Установка сюрреалистов таила в себе, как выяснилось, двойное острие. Сюрреалисты предчувствовали разрушительный бунт тёмных, жестоких сил, бурлящих под спудом цивилизации, и они жаждали взрыва, не желая задумываться над тем, к чему он может привести. В свете исторического опыта фашизма эстетика иррациональности и жестокости обнаружила свой предел и свою двусмысленность. Ограничиваться отрицанием ради отрицания стало невозможно. Бесчеловечности фашизма (явившейся только крайним выражением буржуазной дегуманизации) было необходимо противопоставить гуманистический идеал.

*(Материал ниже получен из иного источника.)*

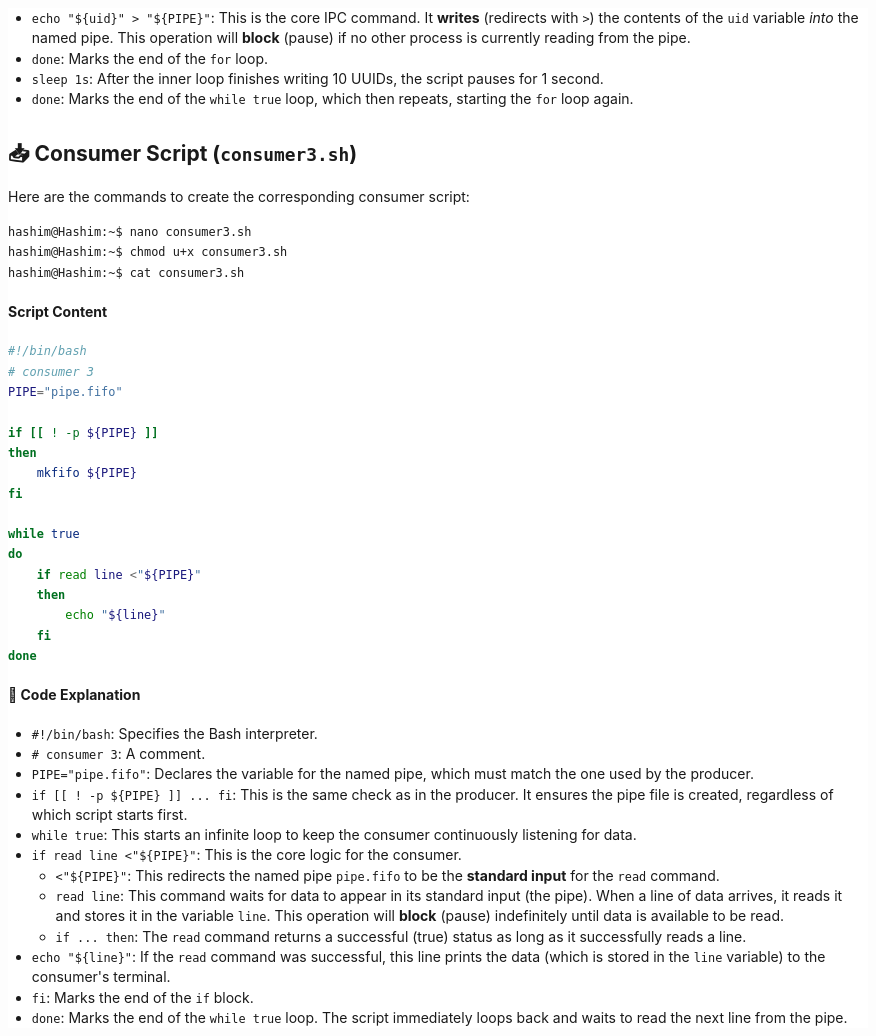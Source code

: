   * `echo "${uid}" > "${PIPE}"`: This is the core IPC command. It **writes** (redirects with `>`) the contents of the `uid` variable *into* the named pipe. This operation will **block** (pause) if no other process is currently reading from the pipe.
  * `done`: Marks the end of the `for` loop.
  * `sleep 1s`: After the inner loop finishes writing 10 UUIDs, the script pauses for 1 second.
  * `done`: Marks the end of the `while true` loop, which then repeats, starting the `for` loop again.

## 📥 Consumer Script (`consumer3.sh`)

Here are the commands to create the corresponding consumer script:

```bash
hashim@Hashim:~$ nano consumer3.sh
hashim@Hashim:~$ chmod u+x consumer3.sh 
hashim@Hashim:~$ cat consumer3.sh
```

#### Script Content

```bash
#!/bin/bash
# consumer 3
PIPE="pipe.fifo"

if [[ ! -p ${PIPE} ]]
then
    mkfifo ${PIPE}
fi

while true
do
    if read line <"${PIPE}"
    then
        echo "${line}"
    fi
done
```

#### 📜 Code Explanation

  * `#!/bin/bash`: Specifies the Bash interpreter.
  * `# consumer 3`: A comment.
  * `PIPE="pipe.fifo"`: Declares the variable for the named pipe, which must match the one used by the producer.
  * `if [[ ! -p ${PIPE} ]] ... fi`: This is the same check as in the producer. It ensures the pipe file is created, regardless of which script starts first.
  * `while true`: This starts an infinite loop to keep the consumer continuously listening for data.
  * `if read line <"${PIPE}"`: This is the core logic for the consumer.
      * `<"${PIPE}"`: This redirects the named pipe `pipe.fifo` to be the **standard input** for the `read` command.
      * `read line`: This command waits for data to appear in its standard input (the pipe). When a line of data arrives, it reads it and stores it in the variable `line`. This operation will **block** (pause) indefinitely until data is available to be read.
      * `if ... then`: The `read` command returns a successful (true) status as long as it successfully reads a line.
  * `echo "${line}"`: If the `read` command was successful, this line prints the data (which is stored in the `line` variable) to the consumer's terminal.
  * `fi`: Marks the end of the `if` block.
  * `done`: Marks the end of the `while true` loop. The script immediately loops back and waits to read the next line from the pipe.
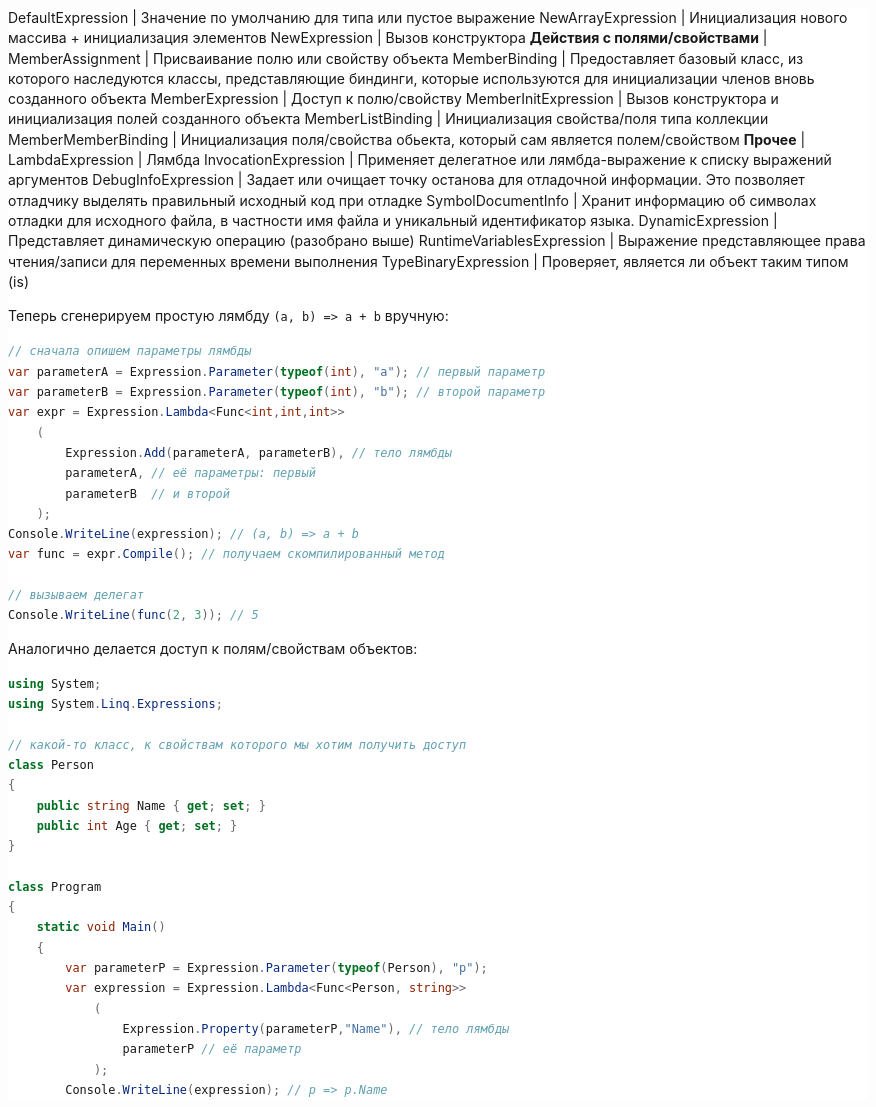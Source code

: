 DefaultExpression | Значение по умолчанию для типа или пустое выражение
NewArrayExpression | Инициализация нового массива + инициализация элементов
NewExpression | Вызов конструктора
**Действия с полями/свойствами** | 
MemberAssignment | Присваивание полю или свойству объекта
MemberBinding | Предоставляет базовый класс, из которого наследуются классы, представляющие биндинги, которые используются для инициализации членов вновь созданного объекта
MemberExpression | Доступ к полю/свойству
MemberInitExpression | Вызов конструктора и инициализация полей созданного объекта
MemberListBinding | Инициализация свойства/поля типа коллекции
MemberMemberBinding | Инициализация поля/свойства обьекта, который сам является полем/свойством
**Прочее** |
LambdaExpression | Лямбда
InvocationExpression | Применяет делегатное или лямбда-выражение к списку выражений аргументов
DebugInfoExpression | Задает или очищает точку останова для отладочной информации. Это позволяет отладчику выделять правильный исходный код при отладке
SymbolDocumentInfo | Хранит информацию об символах отладки для исходного файла, в частности имя файла и уникальный идентификатор языка.
DynamicExpression | Представляет динамическую операцию (разобрано выше)
RuntimeVariablesExpression | Выражение представляющее права чтения/записи для переменных времени выполнения
TypeBinaryExpression | Проверяет, является ли объект таким типом (is)


Теперь сгенерируем простую лямбду `(a, b) => a + b` вручную:
```csharp
// сначала опишем параметры лямбды
var parameterA = Expression.Parameter(typeof(int), "a"); // первый параметр
var parameterB = Expression.Parameter(typeof(int), "b"); // второй параметр
var expr = Expression.Lambda<Func<int,int,int>>
    (
        Expression.Add(parameterA, parameterB), // тело лямбды
        parameterA, // её параметры: первый
        parameterB  // и второй
    );
Console.WriteLine(expression); // (a, b) => a + b
var func = expr.Compile(); // получаем скомпилированный метод
 
// вызываем делегат
Console.WriteLine(func(2, 3)); // 5
```

Аналогично делается доступ к полям/свойствам объектов:
```csharp
using System;
using System.Linq.Expressions;
 
// какой-то класс, к свойствам которого мы хотим получить доступ
class Person
{
    public string Name { get; set; }
    public int Age { get; set; }
}
 
class Program
{
    static void Main()
    {
        var parameterP = Expression.Parameter(typeof(Person), "p");
        var expression = Expression.Lambda<Func<Person, string>>
            (
                Expression.Property(parameterP,"Name"), // тело лямбды
                parameterP // её параметр
            );
        Console.WriteLine(expression); // p => p.Name
```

Оказалось также, что слепой бунт — это та же тоталитарность, только взятая с обратным знаком.

(Герои вне общества и вне морали («Забытые»).)
Тем не менее, когда фашизм был разгромлен, а в буржуазном обществе проявилась тенденция к стабилизации и развитию по неокапиталистическому пути, когда личность ущемлялась всё больше и больше при сохранении всех внешних форм демократического устройства, сюрреалистическое мироощущение вновь на какой-то период обрело опору в жизни. При всём том просто вернуться к пройденному этапу было уже невозможно.
В конфликте между сюрреалистическим бунтарством старой закваски и поисками новых путей — весь интерес послевоенного творчества Бунюэля. Если в «Забытых» режиссёр как бы извлёк из прошлого и собрал свои старые мотивы, то в последующих работах всё яснее начинает проступать новая для него тема — тема мессианского человека или тема святого. Наиболее отчётливого звучания она достигает в фильме «Назарин» (1958) по роману Бенито Переса Гальдоса. Мученический путь героя фильма, как и само его имя (Назарин звучит почти как Назарет), напоминает Иисуса Христа.
Необходимо сразу же сказать, что, используя в своём творчестве евангельские образы и мотивы, Бунюэль относится к ним без религиозного пиетета. Несмотря на четыре года пребывания в иезуитском колледже (а может быть, именно благодаря этому обстоятельству), он был и остался убеждённым атеистом. Вместе с тем режиссёр неизменно отвергал адресуемые ему упрёки в намеренном оскорблении святынь. Бунюэль страстно заинтересован религиозной верой как духовной реальностью, метаморфозами христианской морали и христианского вероучения. Причём позиция самого художника по отношению к проблемам религии отнюдь не статична и не однозначна.